Task to carry out:
Return, verbatim and in full, the records that follow, but not their pictures.
━━━━━━━━━━━━━━━━━━━━━━━━━━━━━━
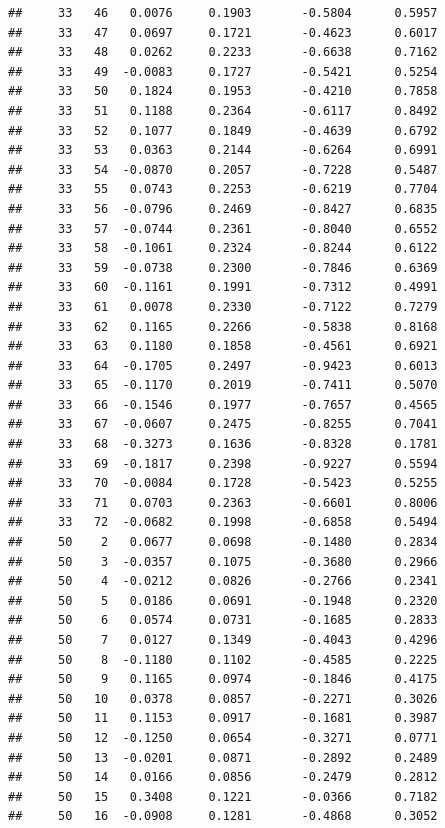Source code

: \documentclass[
]{article}
\begin{document}
\begin{verbatim}
##     33   46   0.0076     0.1903       -0.5804      0.5957  
##     33   47   0.0697     0.1721       -0.4623      0.6017  
##     33   48   0.0262     0.2233       -0.6638      0.7162  
##     33   49  -0.0083     0.1727       -0.5421      0.5254  
##     33   50   0.1824     0.1953       -0.4210      0.7858  
##     33   51   0.1188     0.2364       -0.6117      0.8492  
##     33   52   0.1077     0.1849       -0.4639      0.6792  
##     33   53   0.0363     0.2144       -0.6264      0.6991  
##     33   54  -0.0870     0.2057       -0.7228      0.5487  
##     33   55   0.0743     0.2253       -0.6219      0.7704  
##     33   56  -0.0796     0.2469       -0.8427      0.6835  
##     33   57  -0.0744     0.2361       -0.8040      0.6552  
##     33   58  -0.1061     0.2324       -0.8244      0.6122  
##     33   59  -0.0738     0.2300       -0.7846      0.6369  
##     33   60  -0.1161     0.1991       -0.7312      0.4991  
##     33   61   0.0078     0.2330       -0.7122      0.7279  
##     33   62   0.1165     0.2266       -0.5838      0.8168  
##     33   63   0.1180     0.1858       -0.4561      0.6921  
##     33   64  -0.1705     0.2497       -0.9423      0.6013  
##     33   65  -0.1170     0.2019       -0.7411      0.5070  
##     33   66  -0.1546     0.1977       -0.7657      0.4565  
##     33   67  -0.0607     0.2475       -0.8255      0.7041  
##     33   68  -0.3273     0.1636       -0.8328      0.1781  
##     33   69  -0.1817     0.2398       -0.9227      0.5594  
##     33   70  -0.0084     0.1728       -0.5423      0.5255  
##     33   71   0.0703     0.2363       -0.6601      0.8006  
##     33   72  -0.0682     0.1998       -0.6858      0.5494  
##     50    2   0.0677     0.0698       -0.1480      0.2834  
##     50    3  -0.0357     0.1075       -0.3680      0.2966  
##     50    4  -0.0212     0.0826       -0.2766      0.2341  
##     50    5   0.0186     0.0691       -0.1948      0.2320  
##     50    6   0.0574     0.0731       -0.1685      0.2833  
##     50    7   0.0127     0.1349       -0.4043      0.4296  
##     50    8  -0.1180     0.1102       -0.4585      0.2225  
##     50    9   0.1165     0.0974       -0.1846      0.4175  
##     50   10   0.0378     0.0857       -0.2271      0.3026  
##     50   11   0.1153     0.0917       -0.1681      0.3987  
##     50   12  -0.1250     0.0654       -0.3271      0.0771  
##     50   13  -0.0201     0.0871       -0.2892      0.2489  
##     50   14   0.0166     0.0856       -0.2479      0.2812  
##     50   15   0.3408     0.1221       -0.0366      0.7182  
##     50   16  -0.0908     0.1281       -0.4868      0.3052  

\end{verbatim}
\end{document}
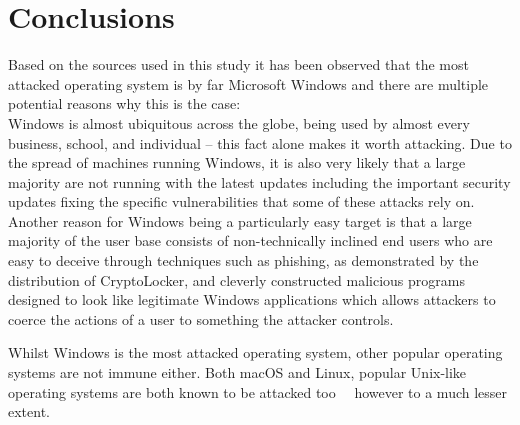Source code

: \documentclass[10pt,a4paper]{article}
\begin{document}
\section{Conclusions}

Based on the sources used in this study it has been observed that the most attacked operating system is by far Microsoft Windows and there are multiple potential reasons why this is the case: \\
Windows is almost ubiquitous across the globe, being used by almost every business, school, and individual -- this fact alone makes it worth attacking. Due to the spread of machines running Windows, it is also very likely that a large majority are not running with the latest updates including the important security updates fixing the specific vulnerabilities that some of these attacks rely on.\\
Another reason for Windows being a particularly easy target is that a large majority of the user base consists of non-technically inclined end users who are easy to deceive through techniques such as phishing, as demonstrated by the distribution of CryptoLocker, and cleverly constructed malicious programs designed to look like legitimate Windows applications which allows attackers to coerce the actions of a user to something the attacker controls.

Whilst Windows is the most attacked operating system, other popular operating systems are not immune either. Both macOS and Linux, popular Unix-like operating systems are both known to be attacked too~\cite{linuxRansomware}~\cite{osxRansomware} however to a much lesser extent.
\end{document}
━━━━━━━━━━━━━━━━━━━━━━━━━━━━━━
Response to the exercise:
Source code

: \documentclass[
]{article}
\begin{document}
\begin{verbatim}
##     33   46   0.0076     0.1903       -0.5804      0.5957  
##     33   47   0.0697     0.1721       -0.4623      0.6017  
##     33   48   0.0262     0.2233       -0.6638      0.7162  
##     33   49  -0.0083     0.1727       -0.5421      0.5254  
##     33   50   0.1824     0.1953       -0.4210      0.7858  
##     33   51   0.1188     0.2364       -0.6117      0.8492  
##     33   52   0.1077     0.1849       -0.4639      0.6792  
##     33   53   0.0363     0.2144       -0.6264      0.6991  
##     33   54  -0.0870     0.2057       -0.7228      0.5487  
##     33   55   0.0743     0.2253       -0.6219      0.7704  
##     33   56  -0.0796     0.2469       -0.8427      0.6835  
##     33   57  -0.0744     0.2361       -0.8040      0.6552  
##     33   58  -0.1061     0.2324       -0.8244      0.6122  
##     33   59  -0.0738     0.2300       -0.7846      0.6369  
##     33   60  -0.1161     0.1991       -0.7312      0.4991  
##     33   61   0.0078     0.2330       -0.7122      0.7279  
##     33   62   0.1165     0.2266       -0.5838      0.8168  
##     33   63   0.1180     0.1858       -0.4561      0.6921  
##     33   64  -0.1705     0.2497       -0.9423      0.6013  
##     33   65  -0.1170     0.2019       -0.7411      0.5070  
##     33   66  -0.1546     0.1977       -0.7657      0.4565  
##     33   67  -0.0607     0.2475       -0.8255      0.7041  
##     33   68  -0.3273     0.1636       -0.8328      0.1781  
##     33   69  -0.1817     0.2398       -0.9227      0.5594  
##     33   70  -0.0084     0.1728       -0.5423      0.5255  
##     33   71   0.0703     0.2363       -0.6601      0.8006  
##     33   72  -0.0682     0.1998       -0.6858      0.5494  
##     50    2   0.0677     0.0698       -0.1480      0.2834  
##     50    3  -0.0357     0.1075       -0.3680      0.2966  
##     50    4  -0.0212     0.0826       -0.2766      0.2341  
##     50    5   0.0186     0.0691       -0.1948      0.2320  
##     50    6   0.0574     0.0731       -0.1685      0.2833  
##     50    7   0.0127     0.1349       -0.4043      0.4296  
##     50    8  -0.1180     0.1102       -0.4585      0.2225  
##     50    9   0.1165     0.0974       -0.1846      0.4175  
##     50   10   0.0378     0.0857       -0.2271      0.3026  
##     50   11   0.1153     0.0917       -0.1681      0.3987  
##     50   12  -0.1250     0.0654       -0.3271      0.0771  
##     50   13  -0.0201     0.0871       -0.2892      0.2489  
##     50   14   0.0166     0.0856       -0.2479      0.2812  
##     50   15   0.3408     0.1221       -0.0366      0.7182  
##     50   16  -0.0908     0.1281       -0.4868      0.3052  

\end{verbatim}
\end{document}
Source code

: \documentclass[10pt,a4paper]{article}
\begin{document}
\section{Conclusions}

Based on the sources used in this study it has been observed that the most attacked operating system is by far Microsoft Windows and there are multiple potential reasons why this is the case: \\
Windows is almost ubiquitous across the globe, being used by almost every business, school, and individual -- this fact alone makes it worth attacking. Due to the spread of machines running Windows, it is also very likely that a large majority are not running with the latest updates including the important security updates fixing the specific vulnerabilities that some of these attacks rely on.\\
Another reason for Windows being a particularly easy target is that a large majority of the user base consists of non-technically inclined end users who are easy to deceive through techniques such as phishing, as demonstrated by the distribution of CryptoLocker, and cleverly constructed malicious programs designed to look like legitimate Windows applications which allows attackers to coerce the actions of a user to something the attacker controls.

Whilst Windows is the most attacked operating system, other popular operating systems are not immune either. Both macOS and Linux, popular Unix-like operating systems are both known to be attacked too~\cite{linuxRansomware}~\cite{osxRansomware} however to a much lesser extent.
\end{document}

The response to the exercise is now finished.